[Dataset records]
┌────────

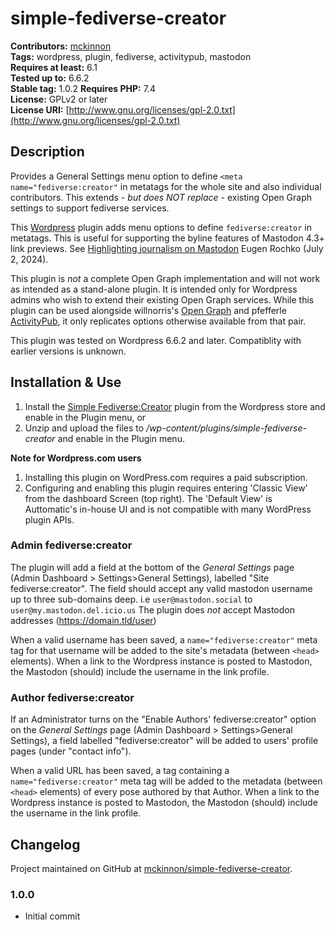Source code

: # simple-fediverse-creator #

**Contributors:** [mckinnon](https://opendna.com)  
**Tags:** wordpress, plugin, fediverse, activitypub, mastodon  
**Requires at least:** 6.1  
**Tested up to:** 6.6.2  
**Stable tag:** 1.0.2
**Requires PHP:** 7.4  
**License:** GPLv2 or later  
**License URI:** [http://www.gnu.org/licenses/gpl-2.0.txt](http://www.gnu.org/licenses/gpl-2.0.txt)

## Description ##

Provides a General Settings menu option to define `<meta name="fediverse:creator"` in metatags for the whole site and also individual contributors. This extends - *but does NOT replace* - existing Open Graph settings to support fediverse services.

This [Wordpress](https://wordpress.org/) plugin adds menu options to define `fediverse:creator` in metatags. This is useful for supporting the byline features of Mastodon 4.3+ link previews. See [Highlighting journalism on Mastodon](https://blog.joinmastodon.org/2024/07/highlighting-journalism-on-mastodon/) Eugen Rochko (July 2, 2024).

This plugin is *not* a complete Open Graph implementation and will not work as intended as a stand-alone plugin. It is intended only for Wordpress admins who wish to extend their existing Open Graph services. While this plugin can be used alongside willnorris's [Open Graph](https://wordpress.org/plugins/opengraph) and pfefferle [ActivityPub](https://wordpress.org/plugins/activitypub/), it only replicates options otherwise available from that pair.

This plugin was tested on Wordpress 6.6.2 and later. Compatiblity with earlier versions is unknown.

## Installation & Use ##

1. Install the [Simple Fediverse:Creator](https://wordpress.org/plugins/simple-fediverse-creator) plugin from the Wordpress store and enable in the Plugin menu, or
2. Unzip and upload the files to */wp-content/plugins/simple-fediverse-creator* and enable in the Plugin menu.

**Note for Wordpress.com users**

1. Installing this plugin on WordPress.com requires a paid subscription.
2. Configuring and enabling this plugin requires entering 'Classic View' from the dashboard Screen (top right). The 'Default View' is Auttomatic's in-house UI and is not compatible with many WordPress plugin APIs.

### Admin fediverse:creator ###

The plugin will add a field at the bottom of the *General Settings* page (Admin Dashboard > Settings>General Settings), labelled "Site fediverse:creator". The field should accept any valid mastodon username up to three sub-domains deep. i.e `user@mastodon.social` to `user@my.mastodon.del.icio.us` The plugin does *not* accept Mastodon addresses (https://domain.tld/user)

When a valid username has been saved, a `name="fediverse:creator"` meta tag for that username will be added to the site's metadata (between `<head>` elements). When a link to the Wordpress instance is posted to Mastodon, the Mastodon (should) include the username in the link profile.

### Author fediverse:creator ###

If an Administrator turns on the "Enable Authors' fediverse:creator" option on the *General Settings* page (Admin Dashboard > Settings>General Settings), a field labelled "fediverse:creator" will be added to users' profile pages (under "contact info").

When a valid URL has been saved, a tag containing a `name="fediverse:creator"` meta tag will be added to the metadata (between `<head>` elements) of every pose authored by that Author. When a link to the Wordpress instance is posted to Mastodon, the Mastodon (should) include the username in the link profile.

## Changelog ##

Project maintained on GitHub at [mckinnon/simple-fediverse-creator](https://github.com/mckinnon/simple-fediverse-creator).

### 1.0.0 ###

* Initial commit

└────────

**Exercise aim**
All entries need repeating exactly, but without the pictures.

**Answer section**
Source code

: # simple-fediverse-creator #

**Contributors:** [mckinnon](https://opendna.com)  
**Tags:** wordpress, plugin, fediverse, activitypub, mastodon  
**Requires at least:** 6.1  
**Tested up to:** 6.6.2  
**Stable tag:** 1.0.2
**Requires PHP:** 7.4  
**License:** GPLv2 or later  
**License URI:** [http://www.gnu.org/licenses/gpl-2.0.txt](http://www.gnu.org/licenses/gpl-2.0.txt)

## Description ##

Provides a General Settings menu option to define `<meta name="fediverse:creator"` in metatags for the whole site and also individual contributors. This extends - *but does NOT replace* - existing Open Graph settings to support fediverse services.

This [Wordpress](https://wordpress.org/) plugin adds menu options to define `fediverse:creator` in metatags. This is useful for supporting the byline features of Mastodon 4.3+ link previews. See [Highlighting journalism on Mastodon](https://blog.joinmastodon.org/2024/07/highlighting-journalism-on-mastodon/) Eugen Rochko (July 2, 2024).

This plugin is *not* a complete Open Graph implementation and will not work as intended as a stand-alone plugin. It is intended only for Wordpress admins who wish to extend their existing Open Graph services. While this plugin can be used alongside willnorris's [Open Graph](https://wordpress.org/plugins/opengraph) and pfefferle [ActivityPub](https://wordpress.org/plugins/activitypub/), it only replicates options otherwise available from that pair.

This plugin was tested on Wordpress 6.6.2 and later. Compatiblity with earlier versions is unknown.

## Installation & Use ##

1. Install the [Simple Fediverse:Creator](https://wordpress.org/plugins/simple-fediverse-creator) plugin from the Wordpress store and enable in the Plugin menu, or
2. Unzip and upload the files to */wp-content/plugins/simple-fediverse-creator* and enable in the Plugin menu.

**Note for Wordpress.com users**

1. Installing this plugin on WordPress.com requires a paid subscription.
2. Configuring and enabling this plugin requires entering 'Classic View' from the dashboard Screen (top right). The 'Default View' is Auttomatic's in-house UI and is not compatible with many WordPress plugin APIs.

### Admin fediverse:creator ###

The plugin will add a field at the bottom of the *General Settings* page (Admin Dashboard > Settings>General Settings), labelled "Site fediverse:creator". The field should accept any valid mastodon username up to three sub-domains deep. i.e `user@mastodon.social` to `user@my.mastodon.del.icio.us` The plugin does *not* accept Mastodon addresses (https://domain.tld/user)

When a valid username has been saved, a `name="fediverse:creator"` meta tag for that username will be added to the site's metadata (between `<head>` elements). When a link to the Wordpress instance is posted to Mastodon, the Mastodon (should) include the username in the link profile.

### Author fediverse:creator ###

If an Administrator turns on the "Enable Authors' fediverse:creator" option on the *General Settings* page (Admin Dashboard > Settings>General Settings), a field labelled "fediverse:creator" will be added to users' profile pages (under "contact info").

When a valid URL has been saved, a tag containing a `name="fediverse:creator"` meta tag will be added to the metadata (between `<head>` elements) of every pose authored by that Author. When a link to the Wordpress instance is posted to Mastodon, the Mastodon (should) include the username in the link profile.

## Changelog ##

Project maintained on GitHub at [mckinnon/simple-fediverse-creator](https://github.com/mckinnon/simple-fediverse-creator).

### 1.0.0 ###

* Initial commit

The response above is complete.